Source material Start Marker
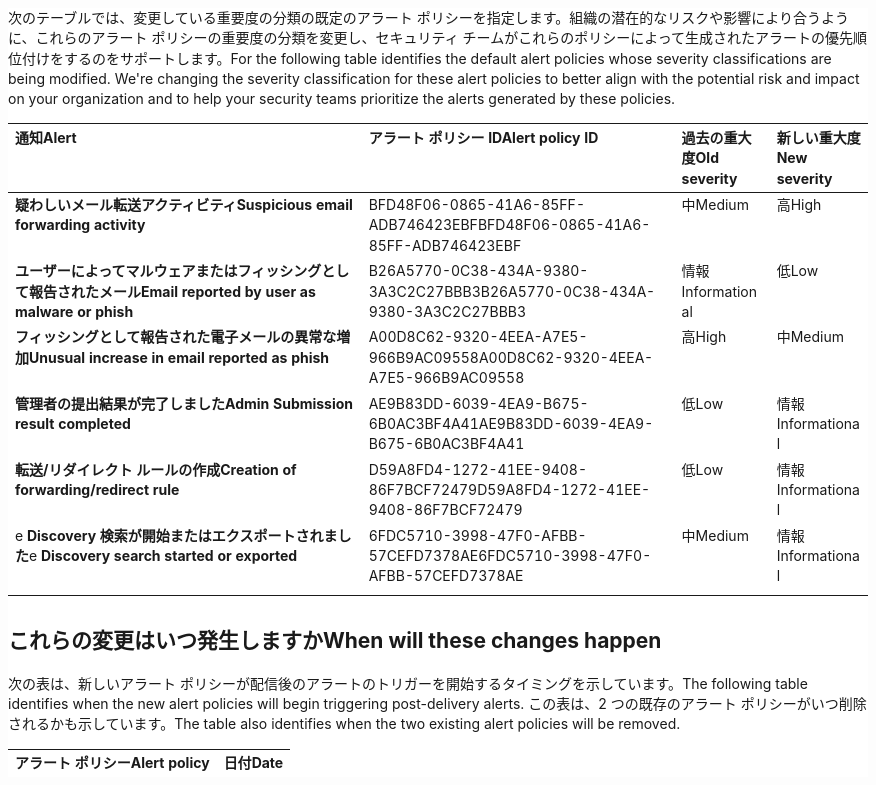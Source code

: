 <span data-ttu-id="f60a5-p105">次のテーブルでは、変更している重要度の分類の既定のアラート ポリシーを指定します。組織の潜在的なリスクや影響により合うように、これらのアラート ポリシーの重要度の分類を変更し、セキュリティ チームがこれらのポリシーによって生成されたアラートの優先順位付けをするのをサポートします。</span><span class="sxs-lookup"><span data-stu-id="f60a5-p105">For the following table identifies the default alert policies whose severity classifications are being modified. We're changing the severity classification for these alert policies to better align with the potential risk and impact on your organization and to help your security teams prioritize the alerts generated by these policies.</span></span>

| <span data-ttu-id="f60a5-138">通知</span><span class="sxs-lookup"><span data-stu-id="f60a5-138">Alert</span></span>| <span data-ttu-id="f60a5-139">アラート ポリシー ID</span><span class="sxs-lookup"><span data-stu-id="f60a5-139">Alert policy ID</span></span>| <span data-ttu-id="f60a5-140">過去の重大度</span><span class="sxs-lookup"><span data-stu-id="f60a5-140">Old severity</span></span>| <span data-ttu-id="f60a5-141">新しい重大度</span><span class="sxs-lookup"><span data-stu-id="f60a5-141">New severity</span></span>  |
|:----------|:---------------|:------------|:--------------|
| <span data-ttu-id="f60a5-142">**疑わしいメール転送アクティビティ**</span><span class="sxs-lookup"><span data-stu-id="f60a5-142">**Suspicious email forwarding activity**</span></span>| <span data-ttu-id="f60a5-143">BFD48F06-0865-41A6-85FF-ADB746423EBF</span><span class="sxs-lookup"><span data-stu-id="f60a5-143">BFD48F06-0865-41A6-85FF-ADB746423EBF</span></span> | <span data-ttu-id="f60a5-144">中</span><span class="sxs-lookup"><span data-stu-id="f60a5-144">Medium</span></span>| <span data-ttu-id="f60a5-145">高</span><span class="sxs-lookup"><span data-stu-id="f60a5-145">High</span></span>|
| <span data-ttu-id="f60a5-146">**ユーザーによってマルウェアまたはフィッシングとして報告されたメール**</span><span class="sxs-lookup"><span data-stu-id="f60a5-146">**Email reported by user as malware or phish**</span></span> | <span data-ttu-id="f60a5-147">B26A5770-0C38-434A-9380-3A3C2C27BBB3</span><span class="sxs-lookup"><span data-stu-id="f60a5-147">B26A5770-0C38-434A-9380-3A3C2C27BBB3</span></span> | <span data-ttu-id="f60a5-148">情報</span><span class="sxs-lookup"><span data-stu-id="f60a5-148">Informational</span></span> | <span data-ttu-id="f60a5-149">低</span><span class="sxs-lookup"><span data-stu-id="f60a5-149">Low</span></span>|
| <span data-ttu-id="f60a5-150">**フィッシングとして報告された電子メールの異常な増加**</span><span class="sxs-lookup"><span data-stu-id="f60a5-150">**Unusual increase in email reported as phish**</span></span> | <span data-ttu-id="f60a5-151">A00D8C62-9320-4EEA-A7E5-966B9AC09558</span><span class="sxs-lookup"><span data-stu-id="f60a5-151">A00D8C62-9320-4EEA-A7E5-966B9AC09558</span></span> | <span data-ttu-id="f60a5-152">高</span><span class="sxs-lookup"><span data-stu-id="f60a5-152">High</span></span>| <span data-ttu-id="f60a5-153">中</span><span class="sxs-lookup"><span data-stu-id="f60a5-153">Medium</span></span> |
| <span data-ttu-id="f60a5-154">**管理者の提出結果が完了しました**</span><span class="sxs-lookup"><span data-stu-id="f60a5-154">**Admin Submission result completed**</span></span> | <span data-ttu-id="f60a5-155">AE9B83DD-6039-4EA9-B675-6B0AC3BF4A41</span><span class="sxs-lookup"><span data-stu-id="f60a5-155">AE9B83DD-6039-4EA9-B675-6B0AC3BF4A41</span></span> | <span data-ttu-id="f60a5-156">低</span><span class="sxs-lookup"><span data-stu-id="f60a5-156">Low</span></span>| <span data-ttu-id="f60a5-157">情報</span><span class="sxs-lookup"><span data-stu-id="f60a5-157">Informational</span></span> |
| <span data-ttu-id="f60a5-158">**転送/リダイレクト ルールの作成**</span><span class="sxs-lookup"><span data-stu-id="f60a5-158">**Creation of forwarding/redirect rule**</span></span> | <span data-ttu-id="f60a5-159">D59A8FD4-1272-41EE-9408-86F7BCF72479</span><span class="sxs-lookup"><span data-stu-id="f60a5-159">D59A8FD4-1272-41EE-9408-86F7BCF72479</span></span> | <span data-ttu-id="f60a5-160">低</span><span class="sxs-lookup"><span data-stu-id="f60a5-160">Low</span></span>| <span data-ttu-id="f60a5-161">情報</span><span class="sxs-lookup"><span data-stu-id="f60a5-161">Informational</span></span> |
| <span data-ttu-id="f60a5-162">e **Discovery 検索が開始またはエクスポートされました**</span><span class="sxs-lookup"><span data-stu-id="f60a5-162">e **Discovery search started or exported**</span></span>| <span data-ttu-id="f60a5-163">6FDC5710-3998-47F0-AFBB-57CEFD7378AE</span><span class="sxs-lookup"><span data-stu-id="f60a5-163">6FDC5710-3998-47F0-AFBB-57CEFD7378AE</span></span> | <span data-ttu-id="f60a5-164">中</span><span class="sxs-lookup"><span data-stu-id="f60a5-164">Medium</span></span>| <span data-ttu-id="f60a5-165">情報</span><span class="sxs-lookup"><span data-stu-id="f60a5-165">Informational</span></span> |
|||||

## <a name="when-will-these-changes-happen"></a><span data-ttu-id="f60a5-166">これらの変更はいつ発生しますか</span><span class="sxs-lookup"><span data-stu-id="f60a5-166">When will these changes happen</span></span>

<span data-ttu-id="f60a5-167">次の表は、新しいアラート ポリシーが配信後のアラートのトリガーを開始するタイミングを示しています。</span><span class="sxs-lookup"><span data-stu-id="f60a5-167">The following table identifies when the new alert policies will begin triggering post-delivery alerts.</span></span> <span data-ttu-id="f60a5-168">この表は、2 つの既存のアラート ポリシーがいつ削除されるかも示しています。</span><span class="sxs-lookup"><span data-stu-id="f60a5-168">The table also identifies when the two existing alert policies will be removed.</span></span>

| <span data-ttu-id="f60a5-169">アラート ポリシー</span><span class="sxs-lookup"><span data-stu-id="f60a5-169">Alert policy</span></span>| <span data-ttu-id="f60a5-170">日付</span><span class="sxs-lookup"><span data-stu-id="f60a5-170">Date</span></span> |
|:------------|:-----|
Source material End Marker
Exercise aim → Leave out any pictures and return exactly the lines from the beginning of the data through the line with "by these policies.</span></span>", inclusive.

Written reply →
Source code

: <span data-ttu-id="f60a5-p105">次のテーブルでは、変更している重要度の分類の既定のアラート ポリシーを指定します。組織の潜在的なリスクや影響により合うように、これらのアラート ポリシーの重要度の分類を変更し、セキュリティ チームがこれらのポリシーによって生成されたアラートの優先順位付けをするのをサポートします。</span><span class="sxs-lookup"><span data-stu-id="f60a5-p105">For the following table identifies the default alert policies whose severity classifications are being modified. We're changing the severity classification for these alert policies to better align with the potential risk and impact on your organization and to help your security teams prioritize the alerts generated by these policies.</span></span>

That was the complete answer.